◆ What you are asked to do ◆
What's needed is the listing below, repeated word for word with no pictures.

Top of Material shown

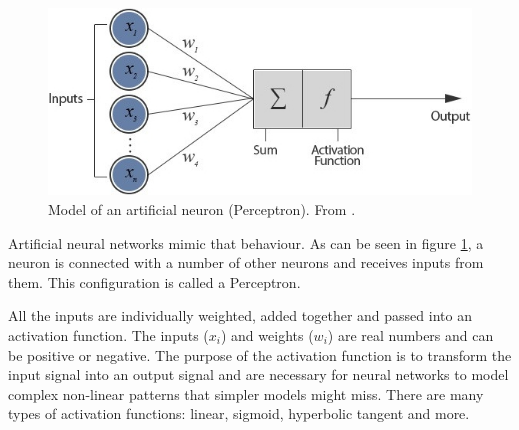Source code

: \begin{figure}[H]%
  \centering
  \includegraphics[width=1\textwidth]{images/nn1.jpeg}
  \caption{Model of an artificial neuron (Perceptron). From \cite{nnarticle2}.}
  \label{fig:artifialneuron}
\end{figure}


Artificial neural networks mimic that behaviour. As can be seen in figure \ref{fig:artifialneuron}, a neuron is connected with a number of other neurons and receives inputs from them. This configuration is called a Perceptron. 

All the inputs are individually weighted, added together and passed into an activation function. The inputs ($x_i$) and weights ($w_i$) are real numbers and can be positive or negative. The purpose of the activation function is to transform the input signal into an output signal and are necessary for neural networks to model complex non-linear patterns that simpler models might miss. There are many types of activation functions: linear, sigmoid, hyperbolic tangent and more.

Bottom of Material shown

◆ Result of the exercise ◆
Source code

: \begin{figure}[H]%
  \centering
  \includegraphics[width=1\textwidth]{images/nn1.jpeg}
  \caption{Model of an artificial neuron (Perceptron). From \cite{nnarticle2}.}
  \label{fig:artifialneuron}
\end{figure}


Artificial neural networks mimic that behaviour. As can be seen in figure \ref{fig:artifialneuron}, a neuron is connected with a number of other neurons and receives inputs from them. This configuration is called a Perceptron. 

All the inputs are individually weighted, added together and passed into an activation function. The inputs ($x_i$) and weights ($w_i$) are real numbers and can be positive or negative. The purpose of the activation function is to transform the input signal into an output signal and are necessary for neural networks to model complex non-linear patterns that simpler models might miss. There are many types of activation functions: linear, sigmoid, hyperbolic tangent and more.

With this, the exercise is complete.